» **Problem to solve**
In the records, each line holding "escolhida" must be reported.

Collected data

◆ ◆ ◆ ◆ ◆

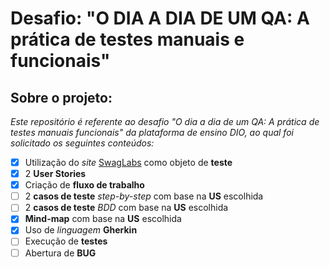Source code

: # Desafio: "O DIA A DIA DE UM QA: A prática de testes manuais e funcionais"

## Sobre o projeto:
*Este repositório é referente ao desafio "O dia a dia de um QA: A prática de testes manuais funcionais" da plataforma de ensino DIO, ao qual foi solicitado os seguintes conteúdos:*

- [x] Utilização do *site* [SwagLabs](https://www.saucedemo.com/) como objeto de **teste**
- [x] 2 **User Stories**
- [X] Criação de **fluxo de trabalho**
- [ ] 2 **casos de teste** *step-by-step* com base na **US** escolhida
- [ ] 2 **casos de teste** *BDD* com base na **US** escolhida
- [x] **Mind-map** com base na **US** escolhida
- [x] Uso de *linguagem* **Gherkin**
- [ ] Execução de **testes**
- [ ] Abertura de **BUG**
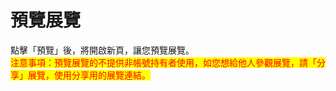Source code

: # 預覽展覽

點擊「預覽」後，將開啟新頁，讓您預覽展覽。 \
<mark style="color:red;">注意事項：預覽展覽的不提供非帳號持有者使用，如您想給他人參觀展覽，請「分享」展覽，使用分享用的展覽連結。</mark>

◆ ◆ ◆ ◆ ◆

» **Output of the task**
- [ ] 2 **casos de teste** *step-by-step* com base na **US** escolhida
- [ ] 2 **casos de teste** *BDD* com base na **US** escolhida
- [x] **Mind-map** com base na **US** escolhida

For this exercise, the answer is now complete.